(Entries taken from a collection)
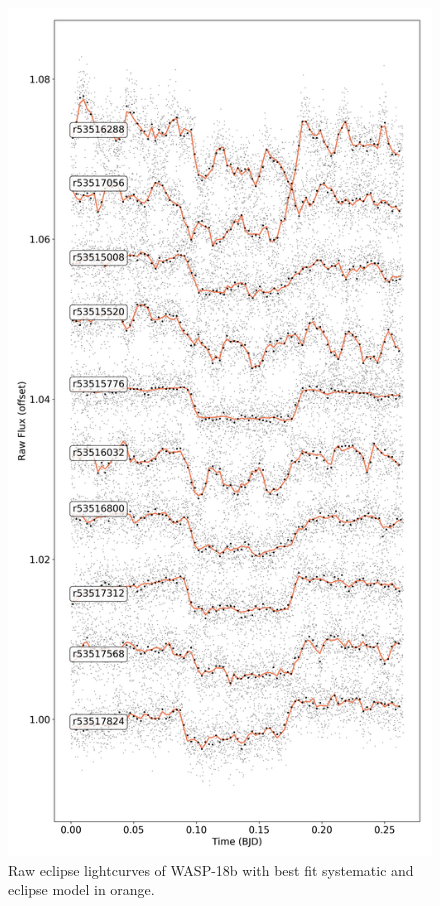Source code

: \begin{subappendices}
\begin{figure}
    \centering
    \includegraphics[height=0.8\textheight]{Rawlightcurves_W18b.png}
    \caption{Raw eclipse lightcurves of WASP-18b with best fit systematic and eclipse model in orange.}
    \label{P3:fig:rawlcs}
\end{figure}


\end{subappendices}
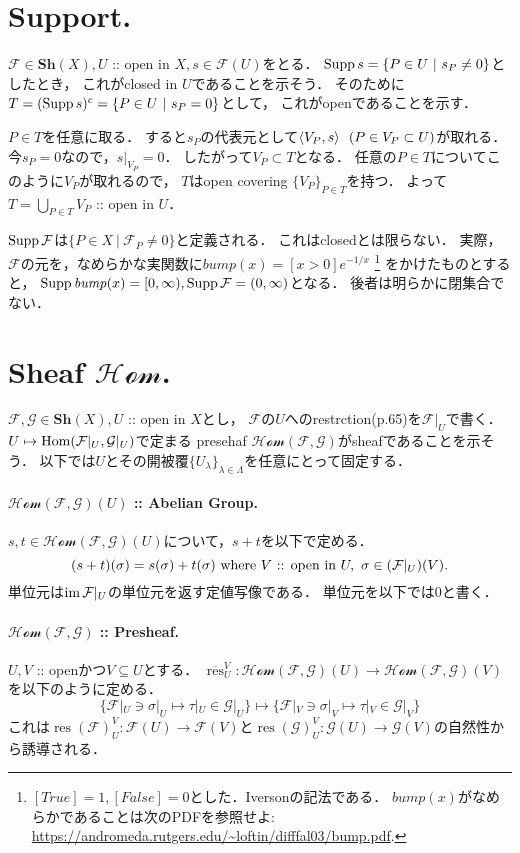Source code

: \documentclass[a4paper]{jsarticle}
\newcommand{\shF}{\mathcal{F}}
\newcommand{\shG}{\mathcal{G}}
\newcommand{\Sh}{\mathbf{Sh}}
\newcommand{\shHom}{\mathscr{H\!o\!m}}
\newcommand{\res}{\operatorname{res}}
\newcommand{\OpenIn}{\text{ :: open in }}
\begin{document}
\section{Support.} %
    $\shF \in \Sh(X), U \OpenIn X, s \in \shF(U)$をとる．
    $\operatorname{Supp} s=\{ P \in U ~|~ s_P \neq 0 \}$としたとき，
    これがclosed in $U$であることを示そう．
    そのために$T=(\operatorname{Supp} s)^c=\{ P \in U ~|~ s_P=0 \}$として，
    これがopenであることを示す．

    $P \in T$を任意に取る．
    すると$s_P$の代表元として$\langle V_P,s \rangle~~(P \in V_P \subset U)$が取れる．
    今$s_P=0$なので，$s|_{V_P}=0$．
    したがって$V_P \subset T$となる．
    任意の$P \in T$についてこのように$V_P$が取れるので，
    $T$はopen covering $\{V_P\}_{P \in T}$を持つ．
    よって$T=\bigcup_{P \in T} V_P$ :: open in $U$．

    $\Supp \shF$は$\{P \in X ~|~ \shF_P \neq 0 \}$と定義される．
    これはclosedとは限らない．
    実際，$\shF$の元を，なめらかな実関数に$\mathit{bump}(x)=[x>0]e^{-1/x}$
    \footnote
    {
        $[True]=1, [False]=0$とした．Iversonの記法である．
        $\mathit{bump}(x)$がなめらかであることは次のPDFを参照せよ: \url{https://andromeda.rutgers.edu/~loftin/difffal03/bump.pdf}.
    }
    をかけたものとすると，
    $\Supp \mathit{bump}(x)=[0,\infty), \Supp \shF=(0,\infty)$となる．
    後者は明らかに閉集合でない．

\section{Sheaf $\shHom$.} %
    $\shF, \shG \in \Sh(X), U \OpenIn X$とし，
    $\shF$の$U$へのrestrction(p.65)を$\shF|_U$で書く．
    $U \mapsto \Hom(\shF|_U, \shG|_U)$で定まる
    presehaf $\shHom(\shF, \shG)$がsheafであることを示そう．
    以下では$U$とその開被覆$\{U_{\lambda}\}_{\lambda \in \Lambda}$を任意にとって固定する．

    \paragraph{$\shHom(\shF, \shG)(U)$ :: Abelian Group.}
    $s,t \in \shHom(\shF, \shG)(U)$について，$s+t$を以下で定める．
    \[ (s+t)(\sigma)=s(\sigma)+t(\sigma) \mwhere V \OpenIn U,~ \sigma \in (\shF|_U)(V). \]
    単位元は$\im \shF|_U$の単位元を返す定値写像である．
    単位元を以下では0と書く．

    \paragraph{$\shHom(\shF, \shG)$ :: Presheaf.}
    $U,V$ :: openかつ$V \subseteq U$とする．
    $\overline{\res}_U^V: \shHom(\shF, \shG)(U) \to \shHom(\shF, \shG)(V)$を以下のように定める．
    \[ \{ \shF|_U \ni \sigma|_U \mapsto \tau|_U \in \shG|_U \} \mapsto \{ \shF|_V \ni \sigma|_V \mapsto \tau|_V \in \shG|_V \} \]
    これは$\res(\shF)_U^V: \shF(U) \to \shF(V)$と$\res(\shG)_U^V: \shG(U) \to \shG(V)$の自然性から誘導される．
\end{document}
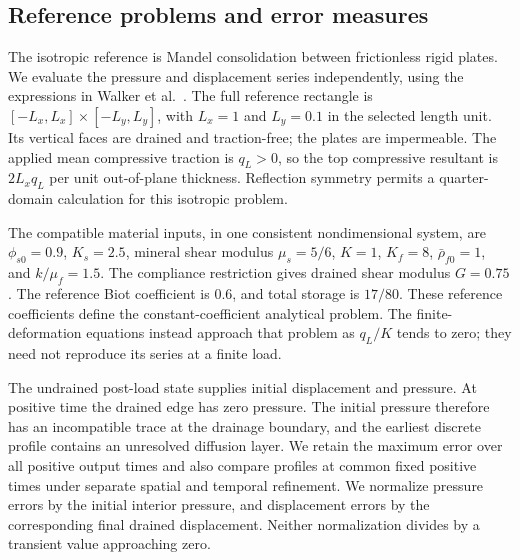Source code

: \subsection{Reference problems and error measures}
\label{sec:fe-reference-problems}

The isotropic reference is Mandel consolidation between frictionless rigid
plates. We evaluate the pressure and displacement series independently,
using the expressions in Walker et al.~\cite[appendix D]{walker2023poroelasticity}.
The full reference rectangle is \([-L_x,L_x]\times[-L_y,L_y]\), with
\(L_x=1\) and \(L_y=0.1\) in the selected length unit. Its vertical faces are
drained and traction-free; the plates are impermeable. The applied mean
compressive traction is \(q_L>0\), so the top compressive resultant is
\(2L_x q_L\) per unit out-of-plane thickness. Reflection symmetry permits
a quarter-domain calculation for this isotropic problem.

The compatible material inputs, in one consistent nondimensional system,
are \(\phi_{s0}=0.9\), \(K_s=2.5\), mineral shear modulus
\(\mu_s=5/6\), \(K=1\), \(K_f=8\),
\(\bar\rho_{f0}=1\), and \(k/\mu_f=1.5\).
The compliance restriction gives drained shear modulus \(G=0.75\).
The reference Biot coefficient is \(0.6\), and total storage is
\(17/80\). These reference coefficients define the constant-coefficient
analytical problem. The finite-deformation equations instead approach that
problem as \(q_L/K\) tends to zero; they need not reproduce its series
at a finite load.

The undrained post-load state supplies initial displacement and pressure.
At positive time the drained edge has zero pressure. The initial pressure
therefore has an incompatible trace at the drainage boundary, and the
earliest discrete profile contains an unresolved diffusion layer.
We retain the maximum error over all positive output times and also compare
profiles at common fixed positive times under separate spatial and temporal
refinement. We normalize pressure errors by the initial interior pressure,
and displacement errors by the corresponding final drained displacement.
Neither normalization divides by a transient value approaching zero.

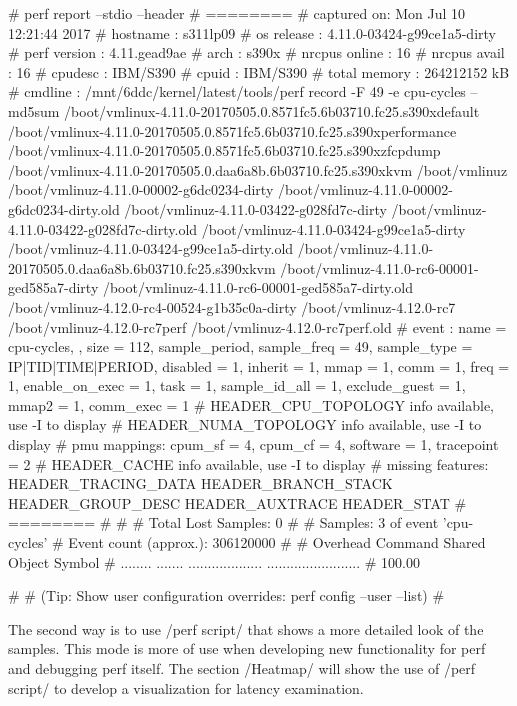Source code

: \starttyping[]
# perf report --stdio --header
# ========
# captured on: Mon Jul 10 12:21:44 2017
# hostname : s311lp09
# os release : 4.11.0-03424-g99ce1a5-dirty
# perf version : 4.11.gead9ae
# arch : s390x
# nrcpus online : 16
# nrcpus avail : 16
# cpudesc : IBM/S390
# cpuid : IBM/S390
# total memory : 264212152 kB
# cmdline : /mnt/6ddc/kernel/latest/tools/perf record -F 49 -e cpu-cycles -- md5sum /boot/vmlinux-4.11.0-20170505.0.8571fc5.6b03710.fc25.s390xdefault /boot/vmlinux-4.11.0-20170505.0.8571fc5.6b03710.fc25.s390xperformance /boot/vmlinux-4.11.0-20170505.0.8571fc5.6b03710.fc25.s390xzfcpdump /boot/vmlinux-4.11.0-20170505.0.daa6a8b.6b03710.fc25.s390xkvm /boot/vmlinuz /boot/vmlinuz-4.11.0-00002-g6dc0234-dirty /boot/vmlinuz-4.11.0-00002-g6dc0234-dirty.old /boot/vmlinuz-4.11.0-03422-g028fd7c-dirty /boot/vmlinuz-4.11.0-03422-g028fd7c-dirty.old /boot/vmlinuz-4.11.0-03424-g99ce1a5-dirty /boot/vmlinuz-4.11.0-03424-g99ce1a5-dirty.old /boot/vmlinuz-4.11.0-20170505.0.daa6a8b.6b03710.fc25.s390xkvm /boot/vmlinuz-4.11.0-rc6-00001-ged585a7-dirty /boot/vmlinuz-4.11.0-rc6-00001-ged585a7-dirty.old /boot/vmlinuz-4.12.0-rc4-00524-g1b35c0a-dirty /boot/vmlinuz-4.12.0-rc7 /boot/vmlinuz-4.12.0-rc7perf /boot/vmlinuz-4.12.0-rc7perf.old
# event : name = cpu-cycles, , size = 112, { sample_period, sample_freq } = 49, sample_type = IP|TID|TIME|PERIOD, disabled = 1, inherit = 1, mmap = 1, comm = 1, freq = 1, enable_on_exec = 1, task = 1, sample_id_all = 1, exclude_guest = 1, mmap2 = 1, comm_exec = 1
# HEADER_CPU_TOPOLOGY info available, use -I to display
# HEADER_NUMA_TOPOLOGY info available, use -I to display
# pmu mappings: cpum_sf = 4, cpum_cf = 4, software = 1, tracepoint = 2
# HEADER_CACHE info available, use -I to display
# missing features: HEADER_TRACING_DATA HEADER_BRANCH_STACK HEADER_GROUP_DESC HEADER_AUXTRACE HEADER_STAT
# ========
#
#
# Total Lost Samples: 0
#
# Samples: 3  of event 'cpu-cycles'
# Event count (approx.): 306120000
#
# Overhead  Command  Shared Object        Symbol
# ........  .......  ...................  ........................
#
   100.00%


#
# (Tip: Show user configuration overrides: perf config --user --list)
#
\stoptyping

The second way is to use /perf script/ that shows a more detailed look of
the samples. This mode is more of use when developing new functionality for
perf and debugging perf itself. The section /Heatmap/ will show the use of
/perf script/ to develop a visualization for latency examination.

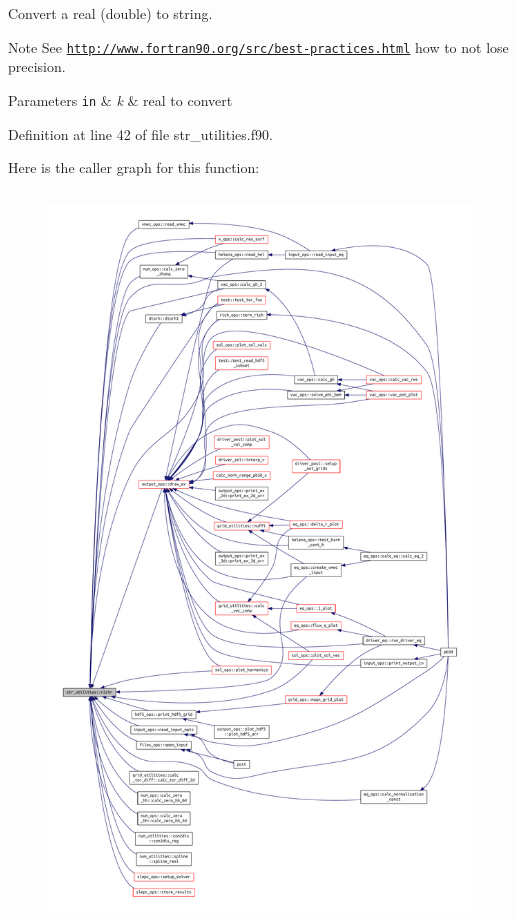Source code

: Convert a real (double) to string. 

\begin{DoxyNote}{Note}
See \href{http://www.fortran90.org/src/best-practices.html}{\tt http\+://www.\+fortran90.\+org/src/best-\/practices.\+html} how to not lose precision.
\end{DoxyNote}

\begin{DoxyParams}[1]{Parameters}
\mbox{\tt in}  & {\em k} & real to convert \\
\hline
\end{DoxyParams}


Definition at line 42 of file str\+\_\+utilities.\+f90.

Here is the caller graph for this function\+:\nopagebreak
\begin{figure}[H]
\begin{center}
\leavevmode
\includegraphics[height=550pt]{namespacestr__utilities_a92ac6c0af1979df094de1caddd28ade0_icgraph}
\end{center}
\end{figure}
\mbox{\label{namespacestr__utilities_ac778d706b2e021672618939ab58fdd32}} 
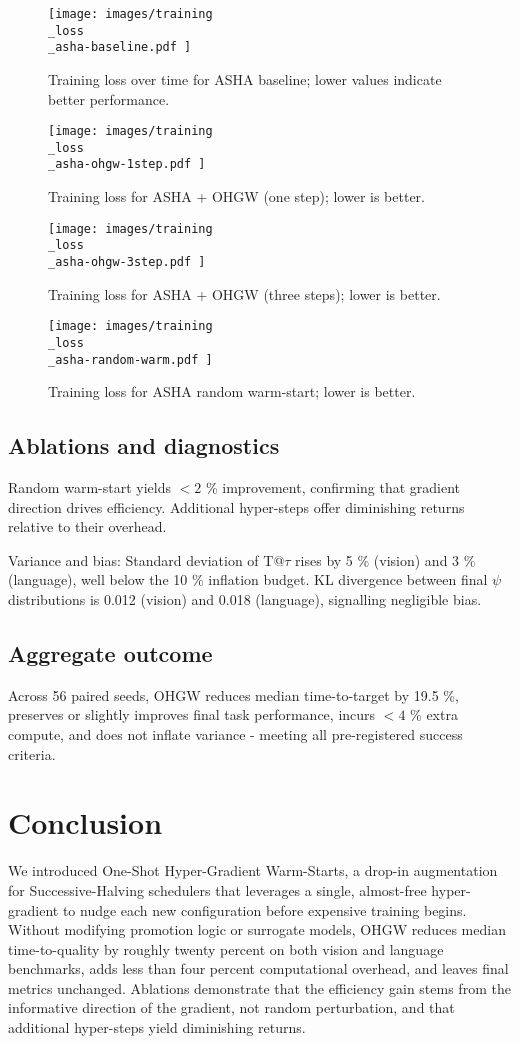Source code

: \documentclass{article}
\begin{document}
\begin{figure}[H]
  \centering
  \texttt{[image:  images/training\\\_loss\\\_asha-baseline.pdf ]}
  \caption{Training loss over time for ASHA baseline; lower values indicate better performance.}
\end{figure}

\begin{figure}[H]
  \centering
  \texttt{[image:  images/training\\\_loss\\\_asha-ohgw-1step.pdf ]}
  \caption{Training loss for ASHA + OHGW (one step); lower is better.}
\end{figure}

\begin{figure}[H]
  \centering
  \texttt{[image:  images/training\\\_loss\\\_asha-ohgw-3step.pdf ]}
  \caption{Training loss for ASHA + OHGW (three steps); lower is better.}
\end{figure}

\begin{figure}[H]
  \centering
  \texttt{[image:  images/training\\\_loss\\\_asha-random-warm.pdf ]}
  \caption{Training loss for ASHA random warm-start; lower is better.}
\end{figure}

\subsection{Ablations and diagnostics}
Random warm-start yields $<2$ \% improvement, confirming that gradient direction drives efficiency. Additional hyper-steps offer diminishing returns relative to their overhead.

Variance and bias: Standard deviation of T@$\tau$ rises by 5 \% (vision) and 3 \% (language), well below the 10 \% inflation budget. KL divergence between final \(\psi\) distributions is 0.012 (vision) and 0.018 (language), signalling negligible bias.

\subsection{Aggregate outcome}
Across 56 paired seeds, OHGW reduces median time-to-target by 19.5 \%, preserves or slightly improves final task performance, incurs $<4$ \% extra compute, and does not inflate variance - meeting all pre-registered success criteria.

\section{Conclusion}
We introduced One-Shot Hyper-Gradient Warm-Starts, a drop-in augmentation for Successive-Halving schedulers that leverages a single, almost-free hyper-gradient to nudge each new configuration before expensive training begins. Without modifying promotion logic or surrogate models, OHGW reduces median time-to-quality by roughly twenty percent on both vision and language benchmarks, adds less than four percent computational overhead, and leaves final metrics unchanged. Ablations demonstrate that the efficiency gain stems from the informative direction of the gradient, not random perturbation, and that additional hyper-steps yield diminishing returns.
\end{document}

## How to complete this task
Which lines in the data above hold the string "language"? Show each one.

## Output below
Variance and bias: Standard deviation of T@$\tau$ rises by 5 \% (vision) and 3 \% (language), well below the 10 \% inflation budget. KL divergence between final \(\psi\) distributions is 0.012 (vision) and 0.018 (language), signalling negligible bias.
We introduced One-Shot Hyper-Gradient Warm-Starts, a drop-in augmentation for Successive-Halving schedulers that leverages a single, almost-free hyper-gradient to nudge each new configuration before expensive training begins. Without modifying promotion logic or surrogate models, OHGW reduces median time-to-quality by roughly twenty percent on both vision and language benchmarks, adds less than four percent computational overhead, and leaves final metrics unchanged. Ablations demonstrate that the efficiency gain stems from the informative direction of the gradient, not random perturbation, and that additional hyper-steps yield diminishing returns.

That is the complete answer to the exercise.